This is the crowd pleaser recipe, and has developed a following among friends, neighbours and family after quite a few years. It’s a superb sundowner drink with ice and tonic on a sunny evening in the summer, but also makes for a tasty, sweet warming glass to sip neat in the winter. I’ve tried commercial damson and sloe gins and there’s no comparison, there’s a complexity to the stone fruit flavours when making your own that shines through, alongside a reduced sugar content.
Damson gin
1.7
litresThe time consuming part of this is gathering and picking over the damsons; the rest is pretty quick to do.
You’ll be left with lots of amazingly boozy damsons (with the stones still in). Use these to make a batch of damson port. Or, if you have the patience, take the stones out (which you can do by hand as they’ll be pretty soft, or with a small knife). You can then use these in a trifle or cake, or eat with yoghurt. They’re quite powerful, so you can also mix them with other fruit to take the edge off.
Ingredients
500g whole damsons
350g granulated or caster sugar
1l gin
Directions
- Making the gin
- Plant your damson tree and wait 15 years for it to fruit. Luckily for us the previous owner of our house had already completed this step.
- Gather the damsons as they come off the tree, and only collect whole ones that aren’t squishy. I tend to do this every few days during a week or two in the summer.
- Rinse and pick over the fruit to retain the good ones, and store them in the freezer.
- When you’ve got all your fruit, get it out of the freezer, and discard any obviously bad ones.
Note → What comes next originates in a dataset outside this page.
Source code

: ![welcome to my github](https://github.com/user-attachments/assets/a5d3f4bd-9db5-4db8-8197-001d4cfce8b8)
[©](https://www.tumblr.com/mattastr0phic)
Add the fruit, sugar and gin to a big jar (I use 2l kilner jars). It is OK if the damsons are still frozen.
- Give the jar a good shake. Store in a cool place, and shake every few days or so until the sugar has dissolved
- Leave for 3-4 months. I’m harvesting in August and bottling in December usually.
- Bottling
- Use a sieve to get just the liquid
- Then pass it through cheesecloth or a similar filter into a nice bottle
- Label it, and you have a nice gift!
Notes
- I use the cheapest supermarket own brand London Dry gin usually, as the dominant flavour in the end will come from the damsons and sugar anyway
- I recommend World of Bottles (Flaschenland) for lovely quality heavy glass bottles from Germany at a very reasonable price.